Prior to any filings relevant to the matter at issue in this court, Wausau Business Insurance Company, Employers Insurance of Wausau, and Wausau Underwriters Insurance Company ("Wausau") filed a complaint against Victor Agency, Inc. ("Victor") in the Court of Common Pleas of Bucks County, PA. ("the CCP") alleging breach of contract, breach of fiduciary duty, and conversion. As a result of Victor's failure to answer the complaint, a default judgment was entered in favor of Wausau and against it in the amount of $81,003.32 on October 31, 1996.

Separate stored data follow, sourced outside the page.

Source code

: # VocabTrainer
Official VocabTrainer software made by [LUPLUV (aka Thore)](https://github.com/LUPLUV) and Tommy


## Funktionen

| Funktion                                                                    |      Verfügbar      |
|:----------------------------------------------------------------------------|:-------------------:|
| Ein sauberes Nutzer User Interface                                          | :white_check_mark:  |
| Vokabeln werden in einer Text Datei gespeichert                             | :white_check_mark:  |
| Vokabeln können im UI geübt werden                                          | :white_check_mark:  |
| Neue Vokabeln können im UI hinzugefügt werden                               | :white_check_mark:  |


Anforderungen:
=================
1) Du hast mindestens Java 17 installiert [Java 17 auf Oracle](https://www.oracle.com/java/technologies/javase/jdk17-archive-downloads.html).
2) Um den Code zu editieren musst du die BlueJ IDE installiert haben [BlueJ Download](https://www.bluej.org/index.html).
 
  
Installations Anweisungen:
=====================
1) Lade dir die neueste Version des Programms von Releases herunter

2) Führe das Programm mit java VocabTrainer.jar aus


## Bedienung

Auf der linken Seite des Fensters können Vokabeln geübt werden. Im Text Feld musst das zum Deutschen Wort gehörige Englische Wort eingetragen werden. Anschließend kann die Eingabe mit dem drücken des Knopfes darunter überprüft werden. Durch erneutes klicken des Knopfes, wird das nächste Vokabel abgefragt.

Subsequently, on January 13, 1997, VICTOR A. DESIDERIO ("the Debtor"), formerly the President of Victor, filed a voluntary individual bankruptcy petition under Chapter 7 of the Bankruptcy Code. Included among the Debtor's list of unsecured creditors was Wausau, referencing Wausau's judgment entered against Victor in the amount of $81,003.32, although the claim was listed as disputed. Wausau thus admittedly received notice of the Debtor's bankruptcy filing in early February 1997, but did not appear at the first meeting of creditors in that case which was held on February 21, 1997.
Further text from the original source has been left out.